What you will do
An exact reproduction of the records is required, with all pictures omitted.

Input
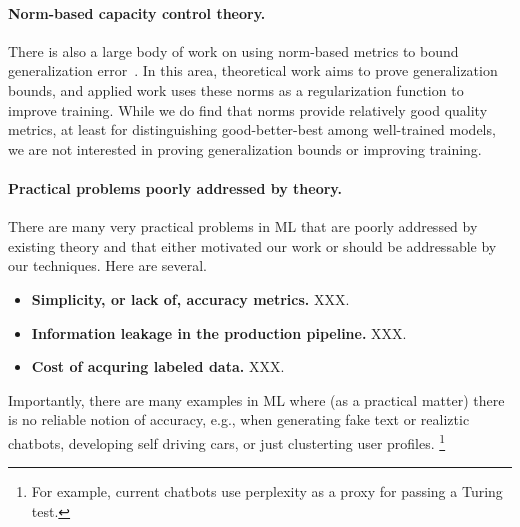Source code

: \paragraph{Norm-based capacity control theory.}

There is also a large body of work on using norm-based metrics to bound generalization error~\cite{NTS15, BFT17_TR, LMBx18_TR}.
In this area, theoretical work aims to prove generalization bounds, and applied work uses these norms as a regularization function to improve training.
While we do find that norms provide relatively good quality metrics, at least for distinguishing good-better-best among well-trained models, we are not interested in proving generalization bounds or improving training.


\paragraph{Practical problems poorly addressed by theory.}
There are many very practical problems in ML that are poorly addressed by existing theory and that either motivated our work or should be addressable by our techniques.
Here are several.
\begin{itemize}
\item
\textbf{Simplicity, or lack of,  accuracy metrics.}
XXX.
\item
\textbf{Information leakage in the production pipeline.}
XXX.
\item
\textbf{Cost of acquring labeled data.}
XXX.
\end{itemize}
Importantly, there are many examples in ML where (as a practical matter) there is no reliable notion of accuracy, e.g., when generating fake text or realiztic chatbots, developing self driving cars, or just clusterting user profiles.
\footnote{For example, current chatbots use perplexity as a proxy for passing a Turing test.}
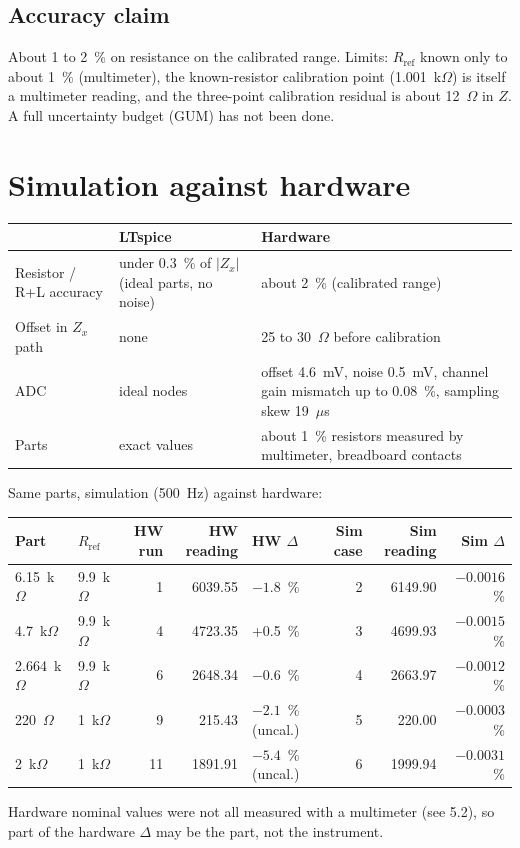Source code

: \documentclass[11pt,a4paper]{article}
\newcommand{\Rref}{R_{\mathrm{ref}}}
\newcommand{\Zx}{Z_x}
\begin{document}
\subsection{Accuracy claim}
About 1 to 2~\% on resistance on the calibrated range. Limits: $\Rref$ known only to about 1~\% (multimeter), the known-resistor calibration point (1.001~k$\Omega$) is itself a multimeter reading, and the three-point calibration residual is about 12~$\Omega$ in $Z$. A full uncertainty budget (GUM) has not been done.

\section{Simulation against hardware}
\begin{center}
\small
\begin{tabular}{p{3.6cm}p{4.6cm}p{7cm}}
\toprule
 & LTspice & Hardware \\
\midrule
Resistor / R+L accuracy & under 0.3~\% of $|\Zx|$ (ideal parts, no noise) & about 2~\% (calibrated range) \\
Offset in $\Zx$ path & none & 25 to 30~$\Omega$ before calibration \\
ADC & ideal nodes & offset 4.6~mV, noise 0.5~mV, channel gain mismatch up to 0.08~\%, sampling skew 19~$\mu$s \\
Parts & exact values & about 1~\% resistors measured by multimeter, breadboard contacts \\
\bottomrule
\end{tabular}
\end{center}

Same parts, simulation (500~Hz) against hardware:
\begin{center}
\small
\begin{tabular}{llrrlrrr}
\toprule
Part & $\Rref$ & HW run & HW reading & HW $\Delta$ & Sim case & Sim reading & Sim $\Delta$ \\
\midrule
6.15~k$\Omega$ & 9.9~k$\Omega$ & 1 & 6039.55 & $-1.8$~\% & 2 & 6149.90 & $-0.0016$~\% \\
4.7~k$\Omega$ & 9.9~k$\Omega$ & 4 & 4723.35 & +0.5~\% & 3 & 4699.93 & $-0.0015$~\% \\
2.664~k$\Omega$ & 9.9~k$\Omega$ & 6 & 2648.34 & $-0.6$~\% & 4 & 2663.97 & $-0.0012$~\% \\
220~$\Omega$ & 1~k$\Omega$ & 9 & 215.43 & $-2.1$~\% (uncal.) & 5 & 220.00 & $-0.0003$~\% \\
2~k$\Omega$ & 1~k$\Omega$ & 11 & 1891.91 & $-5.4$~\% (uncal.) & 6 & 1999.94 & $-0.0031$~\% \\
\bottomrule
\end{tabular}
\end{center}
{\small Hardware nominal values were not all measured with a multimeter (see 5.2), so part of the hardware $\Delta$ may be the part, not the instrument.}
\end{document}
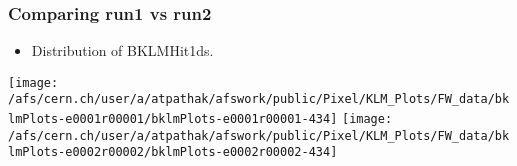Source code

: \documentclass{beamer}
\begin{document}
\begin{frame}
\frametitle{Comparing run1 vs run2}
\vspace*{.05cm}

\begin{itemize} 
\item {\small Distribution of BKLMHit1ds.}
\end{itemize}

\begin{center}
\begin{normalsize}

\vspace*{-.2cm}
\begin{center}

\texttt{[image: /afs/cern.ch/user/a/atpathak/afswork/public/Pixel/KLM\_Plots/FW\_data/bklmPlots-e0001r00001/bklmPlots-e0001r00001-434]}
\texttt{[image: /afs/cern.ch/user/a/atpathak/afswork/public/Pixel/KLM\_Plots/FW\_data/bklmPlots-e0002r00002/bklmPlots-e0002r00002-434]} \\

\end{center}
\end{normalsize}
\end{center}
\end{frame}
\end{document}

Solution for this problem
Source code

: \paragraph{Norm-based capacity control theory.}

There is also a large body of work on using norm-based metrics to bound generalization error~\cite{NTS15, BFT17_TR, LMBx18_TR}.
In this area, theoretical work aims to prove generalization bounds, and applied work uses these norms as a regularization function to improve training.
While we do find that norms provide relatively good quality metrics, at least for distinguishing good-better-best among well-trained models, we are not interested in proving generalization bounds or improving training.


\paragraph{Practical problems poorly addressed by theory.}
There are many very practical problems in ML that are poorly addressed by existing theory and that either motivated our work or should be addressable by our techniques.
Here are several.
\begin{itemize}
\item
\textbf{Simplicity, or lack of,  accuracy metrics.}
XXX.
\item
\textbf{Information leakage in the production pipeline.}
XXX.
\item
\textbf{Cost of acquring labeled data.}
XXX.
\end{itemize}
Importantly, there are many examples in ML where (as a practical matter) there is no reliable notion of accuracy, e.g., when generating fake text or realiztic chatbots, developing self driving cars, or just clusterting user profiles.
\footnote{For example, current chatbots use perplexity as a proxy for passing a Turing test.}
Source code

: \documentclass[11pt,a4paper]{article}
\newcommand{\Rref}{R_{\mathrm{ref}}}
\newcommand{\Zx}{Z_x}
\begin{document}
\subsection{Accuracy claim}
About 1 to 2~\% on resistance on the calibrated range. Limits: $\Rref$ known only to about 1~\% (multimeter), the known-resistor calibration point (1.001~k$\Omega$) is itself a multimeter reading, and the three-point calibration residual is about 12~$\Omega$ in $Z$. A full uncertainty budget (GUM) has not been done.

\section{Simulation against hardware}
\begin{center}
\small
\begin{tabular}{p{3.6cm}p{4.6cm}p{7cm}}
\toprule
 & LTspice & Hardware \\
\midrule
Resistor / R+L accuracy & under 0.3~\% of $|\Zx|$ (ideal parts, no noise) & about 2~\% (calibrated range) \\
Offset in $\Zx$ path & none & 25 to 30~$\Omega$ before calibration \\
ADC & ideal nodes & offset 4.6~mV, noise 0.5~mV, channel gain mismatch up to 0.08~\%, sampling skew 19~$\mu$s \\
Parts & exact values & about 1~\% resistors measured by multimeter, breadboard contacts \\
\bottomrule
\end{tabular}
\end{center}

Same parts, simulation (500~Hz) against hardware:
\begin{center}
\small
\begin{tabular}{llrrlrrr}
\toprule
Part & $\Rref$ & HW run & HW reading & HW $\Delta$ & Sim case & Sim reading & Sim $\Delta$ \\
\midrule
6.15~k$\Omega$ & 9.9~k$\Omega$ & 1 & 6039.55 & $-1.8$~\% & 2 & 6149.90 & $-0.0016$~\% \\
4.7~k$\Omega$ & 9.9~k$\Omega$ & 4 & 4723.35 & +0.5~\% & 3 & 4699.93 & $-0.0015$~\% \\
2.664~k$\Omega$ & 9.9~k$\Omega$ & 6 & 2648.34 & $-0.6$~\% & 4 & 2663.97 & $-0.0012$~\% \\
220~$\Omega$ & 1~k$\Omega$ & 9 & 215.43 & $-2.1$~\% (uncal.) & 5 & 220.00 & $-0.0003$~\% \\
2~k$\Omega$ & 1~k$\Omega$ & 11 & 1891.91 & $-5.4$~\% (uncal.) & 6 & 1999.94 & $-0.0031$~\% \\
\bottomrule
\end{tabular}
\end{center}
{\small Hardware nominal values were not all measured with a multimeter (see 5.2), so part of the hardware $\Delta$ may be the part, not the instrument.}
\end{document}
Source code

: \documentclass{beamer}
\begin{document}
\begin{frame}
\frametitle{Comparing run1 vs run2}
\vspace*{.05cm}

\begin{itemize} 
\item {\small Distribution of BKLMHit1ds.}
\end{itemize}

\begin{center}
\begin{normalsize}

\vspace*{-.2cm}
\begin{center}

\texttt{[image: /afs/cern.ch/user/a/atpathak/afswork/public/Pixel/KLM\_Plots/FW\_data/bklmPlots-e0001r00001/bklmPlots-e0001r00001-434]}
\texttt{[image: /afs/cern.ch/user/a/atpathak/afswork/public/Pixel/KLM\_Plots/FW\_data/bklmPlots-e0002r00002/bklmPlots-e0002r00002-434]} \\

\end{center}
\end{normalsize}
\end{center}
\end{frame}
\end{document}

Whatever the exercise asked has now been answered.